» **What the exercise asks**:
Using the data below, return every line that holds the word "noTAA".

*** Opening Records provided ***

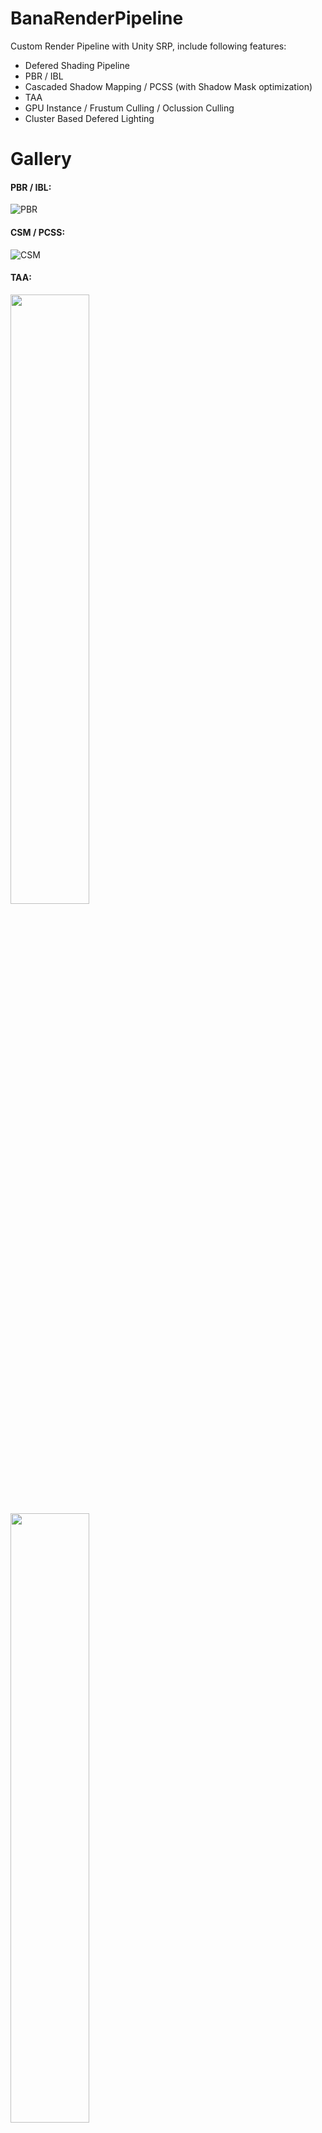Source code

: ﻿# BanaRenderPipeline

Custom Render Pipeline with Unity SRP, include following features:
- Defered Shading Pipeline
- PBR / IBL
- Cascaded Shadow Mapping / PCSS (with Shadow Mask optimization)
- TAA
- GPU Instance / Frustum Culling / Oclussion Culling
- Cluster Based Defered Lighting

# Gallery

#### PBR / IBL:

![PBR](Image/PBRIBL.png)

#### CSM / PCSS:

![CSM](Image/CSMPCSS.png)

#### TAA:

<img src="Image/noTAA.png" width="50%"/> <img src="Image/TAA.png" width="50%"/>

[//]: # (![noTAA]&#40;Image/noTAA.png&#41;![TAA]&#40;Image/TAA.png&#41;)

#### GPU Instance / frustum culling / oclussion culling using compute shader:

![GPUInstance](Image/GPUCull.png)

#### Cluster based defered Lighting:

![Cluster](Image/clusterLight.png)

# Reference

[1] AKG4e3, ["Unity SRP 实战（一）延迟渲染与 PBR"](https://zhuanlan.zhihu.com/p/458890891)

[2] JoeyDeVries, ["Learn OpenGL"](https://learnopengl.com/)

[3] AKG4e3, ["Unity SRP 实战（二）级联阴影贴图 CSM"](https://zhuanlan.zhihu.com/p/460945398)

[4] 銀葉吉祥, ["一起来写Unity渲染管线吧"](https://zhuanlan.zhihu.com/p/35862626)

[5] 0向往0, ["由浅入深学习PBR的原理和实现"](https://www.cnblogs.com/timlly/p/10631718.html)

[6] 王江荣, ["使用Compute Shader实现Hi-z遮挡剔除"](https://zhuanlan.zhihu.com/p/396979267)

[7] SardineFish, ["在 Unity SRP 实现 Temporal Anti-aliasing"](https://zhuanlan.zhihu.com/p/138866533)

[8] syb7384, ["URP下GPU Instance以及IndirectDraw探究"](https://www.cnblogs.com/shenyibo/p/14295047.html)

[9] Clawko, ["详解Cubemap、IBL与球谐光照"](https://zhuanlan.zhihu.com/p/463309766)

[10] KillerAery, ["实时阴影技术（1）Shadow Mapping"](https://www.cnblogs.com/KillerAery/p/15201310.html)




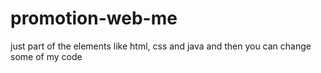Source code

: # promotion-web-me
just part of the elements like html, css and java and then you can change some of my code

*** Closing Records provided ***

» **Answer for this exercise**:
<img src="Image/noTAA.png" width="50%"/> <img src="Image/TAA.png" width="50%"/>
[//]: # (![noTAA]&#40;Image/noTAA.png&#41;![TAA]&#40;Image/TAA.png&#41;)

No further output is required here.